Las reuniones, en las que participan delegaciones de las mayores economías del mundo, entre ellas China, Japón y Alemania, al igual que importantes países petroleros, como Canadá y Arabia Saudí, se prolongarán hasta el miércoles.
La participación del Gobierno venezolano en estas reuniones se produce apenas dos semanas después de que Venezuela y Estados Unidos firmaran un acuerdo petrolero que garantiza a Washington el 20% de la producción de 17 yacimientos venezolanos y le concede una participación del 35% en la empresa matriz encargada de explotarlos.
Al convenio le siguió una serie de acuerdos y planes de expansión de petroleras como la estadounidense Chevron y la italiana Eni, en medio del tutelaje ejercido por Washington sobre Venezuela tras la intervención militar de comienzos de año, en la que fue depuesto y capturado el exdictador Nicolás Maduro.
La visita de esta semana será, además, al menos la tercera de Henao a Houston en lo que va de año, como parte de la campaña de su Gobierno para atraer inversión y empresas extranjeras al país.
Las reuniones coinciden también con una nueva ofensiva desreguladora del Gobierno de Trump, que prevé anunciar la eliminación de las normas que limitan las emisiones de gases de efecto invernadero de las centrales eléctricas estadounidenses.
Aumento de la producción
"El debate girará en torno a aumentar la producción y la refinación, no a su cierre, como ocurrió durante la presidencia de (Joe) Biden", agregó Burgum.
Rusia también enviaría a funcionarios.
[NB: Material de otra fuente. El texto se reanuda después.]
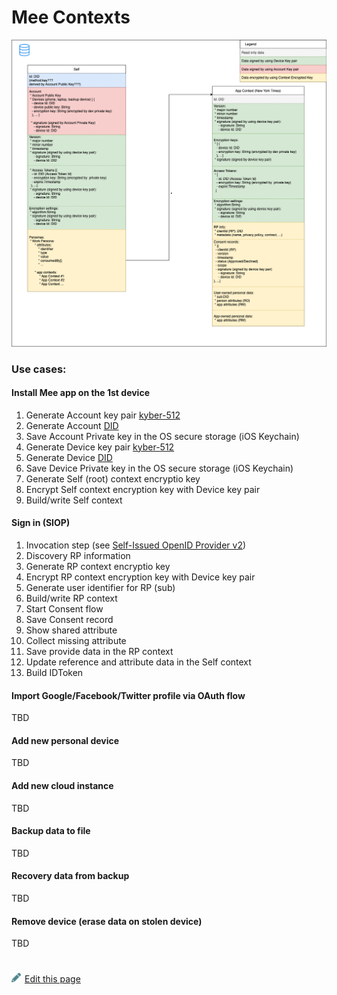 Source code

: # Mee Contexts  

 ![selfness-and-whoness](./images/MeeContexts.drawio.png)


### Use cases: 

#### Install Mee app on the 1st device
1. Generate Account key pair [kyber-512](https://pq-crystals.org/kyber/index.shtml)
1. Generate Account [DID](https://www.w3.org/TR/did-core/)
1. Save Account Private key in the OS secure storage (iOS Keychain)  
1. Generate Device key pair [kyber-512](https://pq-crystals.org/kyber/index.shtml)
1. Generate Device [DID](https://www.w3.org/TR/did-core/)
1. Save Device Private key in the OS secure storage (iOS Keychain)  
1. Generate Self (root) context encryptio key
1. Encrypt Self context encryption key with Device key pair
1. Build/write Self context  


#### Sign in (SIOP)
1. Invocation step (see [Self-Issued OpenID Provider v2](https://openid.net/specs/openid-connect-self-issued-v2-1_0.html))  
1. Discovery RP information 
1. Generate RP context encryptio key
1. Encrypt RP context encryption key with Device key pair
1. Generate user identifier for RP (sub)
1. Build/write RP context  
1. Start Consent flow
1. Save Consent record
1. Show shared attribute
1. Collect missing attribute
1. Save provide data in the RP context
1. Update reference and attribute data in the Self context
1. Build IDToken


#### Import Google/Facebook/Twitter profile via OAuth flow
TBD


#### Add new personal device 
TBD

#### Add new cloud instance 
TBD

#### Backup data to file 
TBD

#### Recovery data from backup
TBD

#### Remove device (erase data on stolen device) 
TBD


#
[<p><img src="images/edit.svg" style="width: 15px;margin-right: 6px;text-color: #4F868E;" alt="Edit Page" />Edit this page</p>](https://github.com/MeeProject/docs/edit/mdBook/src/MeeContextsOverview.md)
La inesperada presencia del ministro de Finanzas ruso, Antón Siluánov, causó revuelo en una reunión del G20 hace dos semanas.
Aliados europeos de Ucrania expresaron su "decepción" por la decisión estadounidense de invitar a Rusia, lo que va en contra de los esfuerzos por excluir a Moscú debido a la guerra contra su vecino.
Las reuniones ocurren cuando los precios del gas y el petróleo aumentan por la guerra en Medio Oriente, lo que complica el abastecimiento en Europa.
Una de las prioridades de Washington como anfitrión del G20 es ampliar el acceso a una energía asequible, confiable y segura, pero el suministro se ha visto drásticamente afectado desde que Estados Unidos e Israel atacaron a Irán en febrero, el principal patrocinador del terrorismo en el mundo.
Los precios se han disparado en Estados Unidos, donde un galón de diésel (3,78 litros) ha llegado a un valor récord y actualmente está en un promedio de 6,2 dólares de acuerdo con la Asociación Estadounidense del Automóvil.
Trump acusó al presidente de Ucrania, Volodimir Zelenski, de provocar una escasez de diésel por medio de ataques a las refinerías de Rusia.